Rendered images with source text
• • • • •

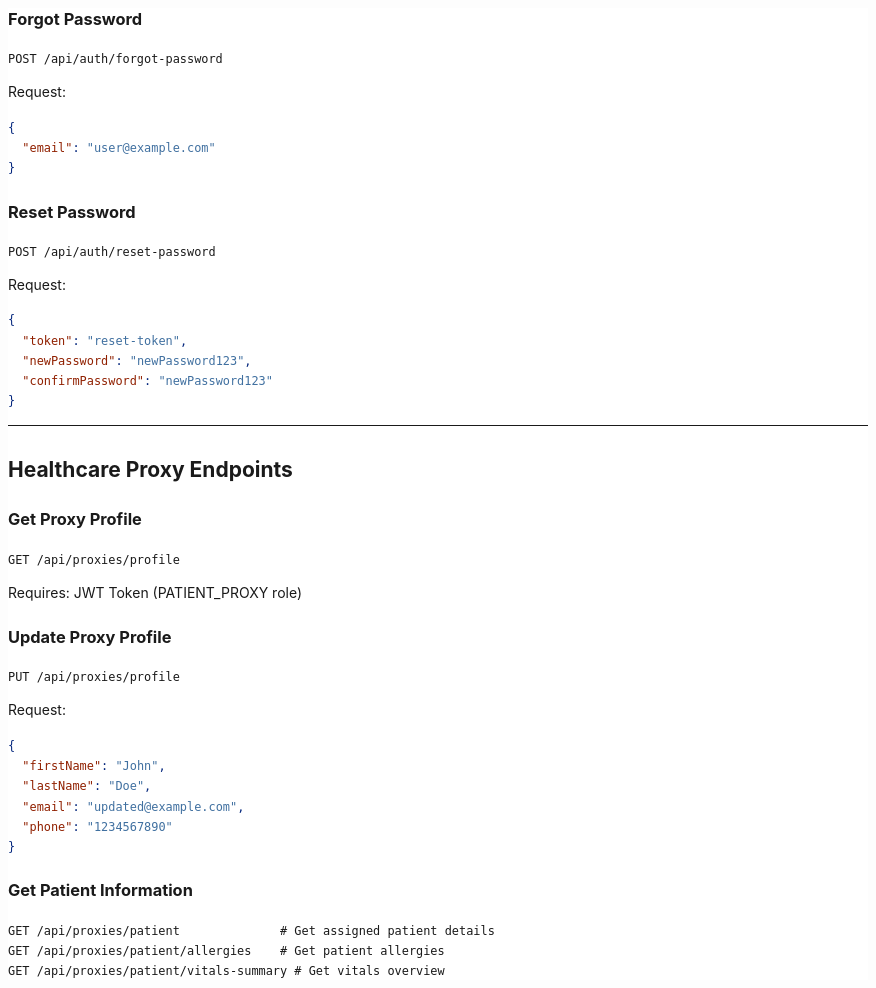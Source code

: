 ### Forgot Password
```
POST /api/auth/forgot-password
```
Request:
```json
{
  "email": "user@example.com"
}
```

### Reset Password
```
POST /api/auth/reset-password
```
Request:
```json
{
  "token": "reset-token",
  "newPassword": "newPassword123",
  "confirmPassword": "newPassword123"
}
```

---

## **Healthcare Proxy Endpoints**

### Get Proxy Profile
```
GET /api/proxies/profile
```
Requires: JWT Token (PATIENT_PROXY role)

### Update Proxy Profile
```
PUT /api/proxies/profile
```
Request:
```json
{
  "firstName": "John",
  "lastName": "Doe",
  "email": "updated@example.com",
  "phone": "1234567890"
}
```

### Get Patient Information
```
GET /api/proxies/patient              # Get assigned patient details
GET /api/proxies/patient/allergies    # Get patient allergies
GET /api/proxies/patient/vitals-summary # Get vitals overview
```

• • • • •

• [TASK]: All of the data must be repeated exactly, except for the pictures.

• [TASK SOLUTION]:
Source code

: ### Forgot Password
```
POST /api/auth/forgot-password
```
Request:
```json
{
  "email": "user@example.com"
}
```

### Reset Password
```
POST /api/auth/reset-password
```
Request:
```json
{
  "token": "reset-token",
  "newPassword": "newPassword123",
  "confirmPassword": "newPassword123"
}
```

---

## **Healthcare Proxy Endpoints**

### Get Proxy Profile
```
GET /api/proxies/profile
```
Requires: JWT Token (PATIENT_PROXY role)

### Update Proxy Profile
```
PUT /api/proxies/profile
```
Request:
```json
{
  "firstName": "John",
  "lastName": "Doe",
  "email": "updated@example.com",
  "phone": "1234567890"
}
```

### Get Patient Information
```
GET /api/proxies/patient              # Get assigned patient details
GET /api/proxies/patient/allergies    # Get patient allergies
GET /api/proxies/patient/vitals-summary # Get vitals overview
```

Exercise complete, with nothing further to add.